True its first two Presidents’ abused this consensus politics through their authoritarianism. They placed people that owed them their livelihoods and positions of power – governors, members of the army and police, those in their own party – in the DPR to ensure they got their way.

It is important to realize that achieving the grand bargain is the pinnacle in terms of any solution, whether political, economic or in the wider society: it is the best of all possible worlds. And within Indonesian politics, and society more generally, this is often achieved. Its main negative is that it is inefficient – taking a long time to reach consensus – but also that issues in the “too difficult” category can remain unresolved for years and result in a feeling that the system itself, by the very fact no decision is made, is unfair, unjust.

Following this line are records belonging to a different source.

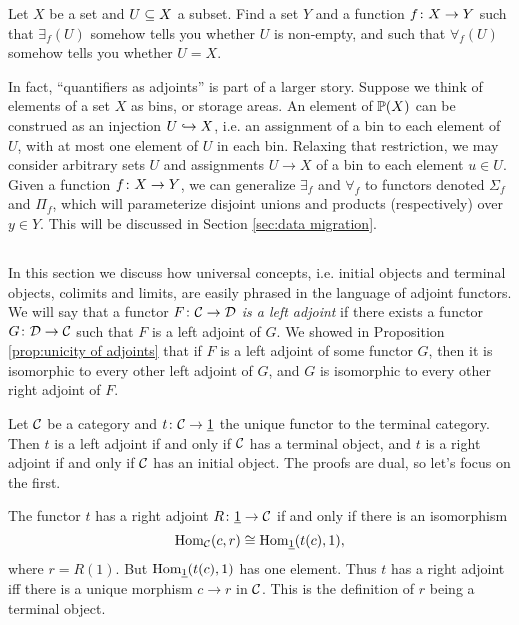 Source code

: \documentclass[CT4S-EN-RU]{subfiles}
\begin{document}
\begin{exercise}
Let $X$ be a set and $U\ss X$ a subset. Find a set $Y$ and a function $f\taking X\to Y$ such that $\exists_f(U)$ somehow tells you whether $U$ is non-empty, and such that $\forall_f(U)$ somehow tells you whether $U=X$.
\end{exercise}

In fact, “quantifiers as adjoints” is part of a larger story. Suppose we think of elements of a set $X$ as bins, or storage areas. An element of $\PP(X)$ can be construed as an injection $U\inj X$, i.e. an assignment of a bin to each element of $U$, with at most one element of $U$ in each bin. Relaxing that restriction, we may consider arbitrary sets $U$ and assignments $U\to X$ of a bin to each element $u\in U$. Given a function $f\taking X\to Y$, we can generalize $\exists_f$ and $\forall_f$ to functors denoted $\Sigma_f$ and $\Pi_f$, which will parameterize disjoint unions and products (respectively) over $y\in Y$. This will be discussed in Section \ref{sec:data migration}.


\subsection{}\label{sec:universal concepts}

In this section we discuss how universal concepts, i.e. initial objects and terminal objects, colimits and limits, are easily phrased in the language of adjoint functors. We will say that a functor $F\taking\mcC\to\mcD$ {\em is a left adjoint} if there exists a functor $G\taking\mcD\to\mcC$ such that $F$ is a left adjoint of $G$. We showed in Proposition \ref{prop:unicity of adjoints} that if $F$ is a left adjoint of some functor $G$, then it is isomorphic to every other left adjoint of $G$, and $G$ is isomorphic to every other right adjoint of $F$.

\begin{example}

Let $\mcC$ be a category and $t\taking\mcC\to\ul{1}$ the unique functor to the terminal category. Then $t$ is a left adjoint if and only if $\mcC$ has a terminal object, and $t$ is a right adjoint if and only if $\mcC$ has an initial object. The proofs are dual, so let's focus on the first.

The functor $t$ has a right adjoint $R\taking\ul{1}\to\mcC$ if and only if there is an isomorphism $$\Hom_\mcC(c,r)\iso\Hom_{\ul{1}}(t(c),1),$$ where $r=R(1)$. But $\Hom_{\ul{1}}(t(c),1)$ has one element. Thus $t$ has a right adjoint iff there is a unique morphism $c\to r$ in $\mcC$. This is the definition of $r$ being a terminal object.

\end{example}
\end{document}
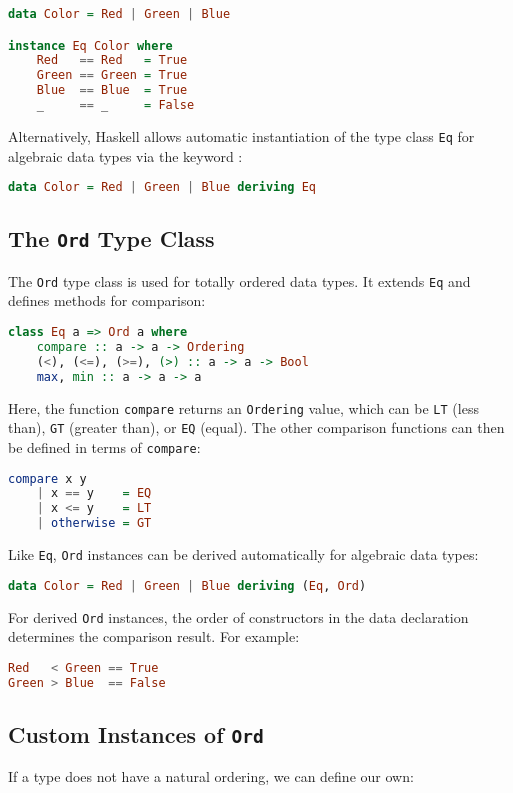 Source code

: \begin{lstlisting}[style=haskellstyle, language=Haskell]
data Color = Red | Green | Blue

instance Eq Color where
    Red   == Red   = True
    Green == Green = True
    Blue  == Blue  = True
    _     == _     = False
\end{lstlisting}
Alternatively, Haskell allows automatic instantiation of the type class \texttt{Eq} for algebraic data types
via the keyword : 
\begin{lstlisting}[style=haskellstyle, language=Haskell]
data Color = Red | Green | Blue deriving Eq
\end{lstlisting}

\subsection{The \texttt{Ord} Type Class}
The \texttt{Ord} type class is used for totally ordered data types. It extends \texttt{Eq} and defines methods
for comparison: 
\begin{lstlisting}[style=haskellstyle, language=Haskell]
class Eq a => Ord a where
    compare :: a -> a -> Ordering
    (<), (<=), (>=), (>) :: a -> a -> Bool
    max, min :: a -> a -> a
\end{lstlisting}
Here, the function \texttt{compare} returns an \texttt{Ordering} value, which can be \texttt{LT} (less than),
\texttt{GT} (greater than), or \texttt{EQ} (equal).  The other comparison functions can then be defined in
terms of \texttt{compare}: 
\begin{lstlisting}[style=haskellstyle, language=Haskell]
compare x y
    | x == y    = EQ
    | x <= y    = LT
    | otherwise = GT
\end{lstlisting}
Like \texttt{Eq}, \texttt{Ord} instances can be derived automatically for algebraic data types:
\begin{lstlisting}[style=haskellstyle, language=Haskell]
data Color = Red | Green | Blue deriving (Eq, Ord)
\end{lstlisting}
For derived \texttt{Ord} instances, the order of constructors in the data declaration determines the comparison
result. For example: 
\begin{lstlisting}[style=haskellstyle, language=Haskell]
Red   < Green == True
Green > Blue  == False
\end{lstlisting}

\subsection{Custom Instances of \texttt{Ord}}
If a type does not have a natural ordering, we can define our own:

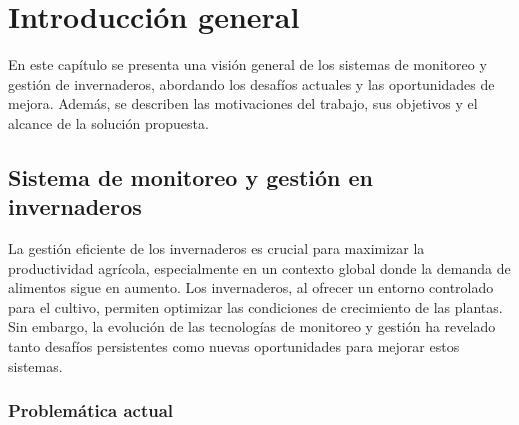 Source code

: 
\chapter{Introducción general} %

\label{Chapter1} %
\label{IntroGeneral}


\newcommand{\keyword}[1]{\textbf{#1}}
\newcommand{\tabhead}[1]{\textbf{#1}}
\newcommand{\code}[1]{\texttt{#1}}
\newcommand{\file}[1]{\texttt{\bfseries#1}}
\newcommand{\option}[1]{\texttt{\itshape#1}}
\newcommand{\grados}{$^{\circ}$}


En este capítulo se presenta una visión general de los sistemas de monitoreo y gestión de invernaderos, abordando los desafíos actuales y las oportunidades de mejora. Además, se describen las motivaciones del trabajo, sus objetivos y el alcance de la solución propuesta. 
\section{Sistema de monitoreo y gestión en invernaderos}

La gestión eficiente de los invernaderos es crucial para maximizar la productividad agrícola, especialmente en un contexto global donde la demanda de alimentos sigue en aumento. Los invernaderos, al ofrecer un entorno controlado para el cultivo, permiten optimizar las condiciones de crecimiento de las plantas. Sin embargo, la evolución de las tecnologías de monitoreo y gestión ha revelado tanto desafíos persistentes como nuevas oportunidades para mejorar estos sistemas.

\subsection{Problemática actual}

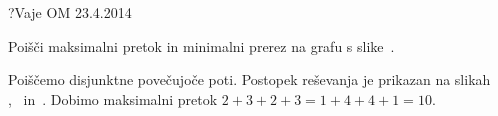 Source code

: \begin{naloga}{?}{Vaje OM 23.4.2014}
\begin{vprasanje}
Poišči maksimalni pretok in minimalni prerez na grafu s slike~\fig{}.

\begin{slika}
\pgfslika
{}
\end{slika}
\end{vprasanje}

\begin{odgovor}
Poiščemo disjunktne povečujoče poti.
Postopek reševanja je prikazan na slikah~%
,~ in~.
Dobimo maksimalni pretok $2+3+2+3 = 1+4+4+1 = 10$.

\begin{slika}
\pgfslika[pretok2a]
\end{slika}
\begin{slika}
\pgfslika[pretok2b]
\end{slika}
\begin{slika}
\pgfslika[pretok2c]
\end{slika}
\end{odgovor}
\end{naloga}
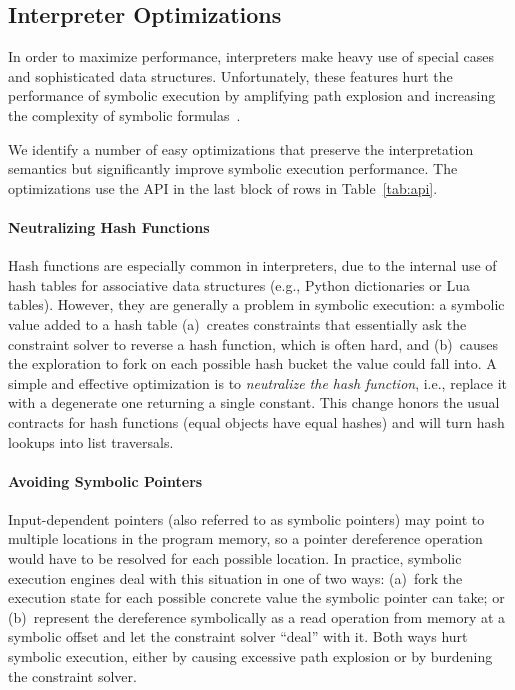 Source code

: \subsection{Interpreter Optimizations}
\label{sec:chef:optimzeforsymbex}

In order to maximize performance, interpreters make heavy use of special cases and sophisticated data structures.  Unfortunately, these features hurt the performance of symbolic execution by amplifying path explosion and increasing the complexity of symbolic formulas~\cite{overify}.

We identify a number of easy optimizations that preserve the interpretation semantics but significantly improve symbolic execution performance.  The optimizations use the \chef API in the last block of rows in Table~\ref{tab:api}.

\paragraph{Neutralizing Hash Functions}

Hash functions are especially common in interpreters, due to the internal use of hash tables for associative data structures (e.g., Python dictionaries or Lua tables).  However, they are generally a problem in symbolic execution: a symbolic value added to a hash table (a)~creates constraints that essentially ask the constraint solver to reverse a hash function, which is often hard, and (b)~causes the exploration to fork on each possible hash bucket the value could fall into.
%
A simple and effective optimization is to \emph{neutralize the hash function}, i.e., replace it with a degenerate one returning a single constant. This change honors the usual contracts for hash functions (equal objects have equal hashes) and will turn hash lookups into list traversals.

\paragraph{Avoiding Symbolic Pointers}

Input-dependent pointers (also referred to as symbolic pointers) may point to multiple locations in the program memory, so a pointer dereference operation would have to be resolved for each possible location.  In practice, symbolic execution engines deal with this situation in one of two ways:
%
(a)~fork the execution state for each possible concrete value the symbolic pointer can take; or
%
(b)~represent the dereference symbolically as a read operation from memory at a symbolic offset and let the constraint solver ``deal'' with it.
%
Both ways hurt symbolic execution, either by causing excessive path explosion or by burdening the constraint solver.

But we need to be realistic, too. It is common in Javanese culture to appoint an intermediary, a negotiator, whose job it is to find a solution which is acceptable to both parties. Often a personality who is respected by your opponent is chosen as they will be more readily accepted and will often be seen as being impartial, whereas in reality their job is to negotiate a solution which ultimately favours their paymaster. The difference is that while you know you are being screwed, if you can negotiate even small concessions, you may feel appeased and that the effort was justified.

This process or strategy dates back to at least the time of Pluto and has been developed, since the mid-twentieth century, by mathematicians and has been applied in many spheres of life. The maths develops a “pay-off matrix” whose function is to find the minimum you have to pay or lose to adopt the grand bargain solution.  Each party will seek out the best solution for themselves and so it rationalizes each party’s position by placing a monetary or other value on the grand bargain.

Side agreements are allowed, where a party who is prepared to pay a lot finds another party who is prepared to accept a lower amount for them both to obtain a win-win solution. This economic efficiency is sought out by each player so that all players eventually achieve the lowest cost solution for them. Then the negotiator brings all parties together in public to show their explicit support for the grand bargain reached. This is also the essence of game theory where the objective is to gain consensus for an optimal solution, the grand bargain, in which each party has sought out and achieved the best compromise outcome they can. The theory also shows, what is observed in practice, that the more players there are, the less likely a grand bargain is achieved. In which case, the negotiator goes to Plan B, majority voting, where those who do not achieve their goal lose out completely and so often “opt out” of the majority solution.

Back to our gang land dispute. You either resolve it peacefully, go to war, or sell up and move on!